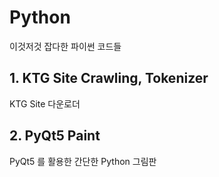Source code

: # Python 
이것저것 잡다한 파이썬 코드들

## 1. KTG Site Crawling, Tokenizer
KTG Site 다운로더

## 2. PyQt5 Paint
PyQt5 를 활용한 간단한 Python 그림판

===

- [Instructions to follow] Search the records above for the string "Site" and copy each line that holds it.

- [Response for this exercise]
## 1. KTG Site Crawling, Tokenizer
KTG Site 다운로더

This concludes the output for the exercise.